А в конце лета тысяча девятьсот тридцать девятого года Григория неожиданно призвали в армию, тут же присвоили звание капитана, а служить отправили неподалеку, под Южную Пальмиру, так что семью можно было с места не дергать, но время от времени самому наведываться домой.
Меньше, чем через два года, началась та самая, большая война, в скором наступлении которой не сомневался народ. Однако Гитлер все-таки первый попер. И это сразу ошеломило. Вот если бы мы начали свой очередной освободительный поход, что тоже хреново, но куда денешься, и на фига тогда Россия, как не для того, чтобы в освободительные походы ходить, как это ни бывает тошно. А тут поперли на нас. И народ пригорюнился не на шутку.
16.
Аркашу Карася оставили в городе с главным заданием – фиксировать все, что произойдет с евреями, при этом строго-настрого приказав никого из них, а особенно Шломо Евсеича, не пытаться спасти.
– И задание провалишь, – объяснили, – и ни одному еврею все равно не поможешь.

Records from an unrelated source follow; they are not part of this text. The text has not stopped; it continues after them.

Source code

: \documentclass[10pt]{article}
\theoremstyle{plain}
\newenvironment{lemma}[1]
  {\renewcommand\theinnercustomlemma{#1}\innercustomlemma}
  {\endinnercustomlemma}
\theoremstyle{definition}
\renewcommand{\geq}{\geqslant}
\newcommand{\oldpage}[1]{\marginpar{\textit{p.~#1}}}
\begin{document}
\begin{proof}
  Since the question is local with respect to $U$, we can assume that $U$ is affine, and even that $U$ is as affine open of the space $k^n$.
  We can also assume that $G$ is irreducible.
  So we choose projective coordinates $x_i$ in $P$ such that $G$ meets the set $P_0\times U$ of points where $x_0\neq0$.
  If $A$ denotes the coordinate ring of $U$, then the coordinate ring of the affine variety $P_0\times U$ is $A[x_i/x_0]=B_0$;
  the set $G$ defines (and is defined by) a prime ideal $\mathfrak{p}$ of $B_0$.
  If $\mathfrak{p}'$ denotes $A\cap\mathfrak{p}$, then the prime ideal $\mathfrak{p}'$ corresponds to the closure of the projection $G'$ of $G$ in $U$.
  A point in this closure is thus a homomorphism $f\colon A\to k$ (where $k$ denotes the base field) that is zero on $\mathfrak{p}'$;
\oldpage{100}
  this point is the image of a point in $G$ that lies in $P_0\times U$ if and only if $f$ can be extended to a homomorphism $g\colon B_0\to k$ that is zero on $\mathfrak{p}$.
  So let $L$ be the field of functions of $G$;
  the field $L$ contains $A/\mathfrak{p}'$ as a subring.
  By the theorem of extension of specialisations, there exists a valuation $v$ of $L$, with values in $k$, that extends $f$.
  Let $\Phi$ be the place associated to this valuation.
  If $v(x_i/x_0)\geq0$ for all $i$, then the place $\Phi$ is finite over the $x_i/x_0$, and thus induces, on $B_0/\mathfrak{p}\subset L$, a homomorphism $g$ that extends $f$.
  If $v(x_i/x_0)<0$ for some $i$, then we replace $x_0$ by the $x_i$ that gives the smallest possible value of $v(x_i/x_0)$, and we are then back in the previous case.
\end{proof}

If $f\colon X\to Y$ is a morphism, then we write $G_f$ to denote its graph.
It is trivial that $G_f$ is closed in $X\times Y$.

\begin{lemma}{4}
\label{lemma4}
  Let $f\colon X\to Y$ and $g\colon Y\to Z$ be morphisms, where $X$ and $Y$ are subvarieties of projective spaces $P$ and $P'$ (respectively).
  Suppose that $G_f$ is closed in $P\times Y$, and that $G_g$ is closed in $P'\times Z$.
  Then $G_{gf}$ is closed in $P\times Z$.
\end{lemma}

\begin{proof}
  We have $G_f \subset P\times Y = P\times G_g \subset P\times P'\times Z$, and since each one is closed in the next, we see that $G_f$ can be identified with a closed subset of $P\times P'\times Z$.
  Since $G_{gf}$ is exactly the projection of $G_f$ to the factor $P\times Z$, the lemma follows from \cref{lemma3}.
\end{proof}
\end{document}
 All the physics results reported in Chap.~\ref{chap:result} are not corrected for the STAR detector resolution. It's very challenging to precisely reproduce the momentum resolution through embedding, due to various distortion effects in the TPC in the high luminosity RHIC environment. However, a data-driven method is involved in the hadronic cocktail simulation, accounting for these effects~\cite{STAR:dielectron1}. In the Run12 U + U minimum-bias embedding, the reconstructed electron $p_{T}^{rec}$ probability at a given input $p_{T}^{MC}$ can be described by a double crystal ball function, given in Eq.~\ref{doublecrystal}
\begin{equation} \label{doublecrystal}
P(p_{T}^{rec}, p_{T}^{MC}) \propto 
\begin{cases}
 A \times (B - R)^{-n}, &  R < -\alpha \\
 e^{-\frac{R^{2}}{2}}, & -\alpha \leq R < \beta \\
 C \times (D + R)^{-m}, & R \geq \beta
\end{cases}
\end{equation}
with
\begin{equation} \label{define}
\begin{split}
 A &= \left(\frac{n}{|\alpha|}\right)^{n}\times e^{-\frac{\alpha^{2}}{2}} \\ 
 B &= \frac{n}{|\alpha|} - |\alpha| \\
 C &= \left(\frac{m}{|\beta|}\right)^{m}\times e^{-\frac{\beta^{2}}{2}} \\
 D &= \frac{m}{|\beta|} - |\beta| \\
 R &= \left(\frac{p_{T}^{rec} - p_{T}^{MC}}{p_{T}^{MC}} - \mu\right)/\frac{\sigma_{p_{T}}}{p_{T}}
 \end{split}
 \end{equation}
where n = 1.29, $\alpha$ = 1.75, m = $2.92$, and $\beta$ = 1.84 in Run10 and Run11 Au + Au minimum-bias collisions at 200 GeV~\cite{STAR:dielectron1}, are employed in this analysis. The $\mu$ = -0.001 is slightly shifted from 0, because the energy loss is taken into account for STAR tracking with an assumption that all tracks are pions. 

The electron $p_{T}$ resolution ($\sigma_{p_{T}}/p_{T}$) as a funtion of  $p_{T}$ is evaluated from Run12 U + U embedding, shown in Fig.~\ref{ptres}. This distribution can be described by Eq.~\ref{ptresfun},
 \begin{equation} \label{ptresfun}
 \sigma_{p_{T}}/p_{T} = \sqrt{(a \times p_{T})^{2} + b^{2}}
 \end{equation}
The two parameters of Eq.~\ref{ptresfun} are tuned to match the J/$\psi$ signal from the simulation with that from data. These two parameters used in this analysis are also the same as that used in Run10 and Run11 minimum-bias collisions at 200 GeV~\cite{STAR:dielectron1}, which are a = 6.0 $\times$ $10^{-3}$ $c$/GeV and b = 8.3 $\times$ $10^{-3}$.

А Шломо Евсеич был даже рад тому, что Гитлер напал. Он и так знал, что век ему победы над евреями не видать, но теперь в этом даже не сомневался, ведь русских ему точно не одолеть. Так чего же он полез? Как – чего? Видимо, не договорился со Сталиным вместе евреев уничтожать. Стало быть, сам полез по души сталинских евреев. И это очень плохо, потому что погубит он еврейских душ неисчислимо, гораздо больше, чем это бы получилось у Сталина. Как бы действовал Сталин? Неужто согнал бы всех евреев Южной Пальмиры к одному или двум, или пускай трем, вырытым загодя рвам и начал бы планомерно из пулеметов расстреливать? Или стал бы свозить со всей страны евреев во всякие соловки с южлагами, чтобы там их, допустим, в бараках сжигать? Тоже вряд ли. Наверное, попытался бы вывезти всех евреев в Биробиджан, поставил бы там Илью Эренбурга секретарем обкома по идеологии, а Лазаря Кагановича – первым секретарем, и евреи бы ему там без права выезда за каких-нибудь лет тридцать коммунизм бы его дурацкий построили, если бы, конечно, им никто не мешал. Ну а потом обвинил бы Лазаря и Илью в коррупции, а всех евреев – в пособничестве Лазарю и сговоре с американскими империалистами, после чего выслал бы их поднимать, допустим, целину, а уже цветущий Биробиджан отдал бы передовикам славянского социалистического производства вместе с семьями. И, глядишь, пока они там все разворуют, евреи подняли бы целину. И как все было бы не так уж и безнадежно, но тут Гитлер попер.
И Шломо Водовозов занялся актуальной бухгалтерией. Из восьми его детей шестеро были мальчиками. Нужно было быть совсем уж дураком, чтобы не понимать, что это к очень большой, может быть даже до сих пор не виданной войне. И внутренне Шломо был к ней готов. «Итак, – вычислял он, – из шестерых сыновей один работает в таком секретном институте, что тот даже и не в Москве, а где-то совсем уж в глубинах страны. Нет, этот на фронт не попадет. Другой был уже знаменитым чемпином международного уровня игры на скрипке, почти не сходил с парадной, можно сказать, витрины государства, и его, надо понимать, тоже поберегут, хотя Монечка, конечно, будет обязательно проситься на фронт. Ну и хорошо. Его просьбу удовлетворят, и он отправится на союзнические гастроли в Лондон, в конце концов там тоже идет война, и даже можно будет попасть под гитлеровскую бомбежку, так что мальчику стыдно за себя после победы не будет».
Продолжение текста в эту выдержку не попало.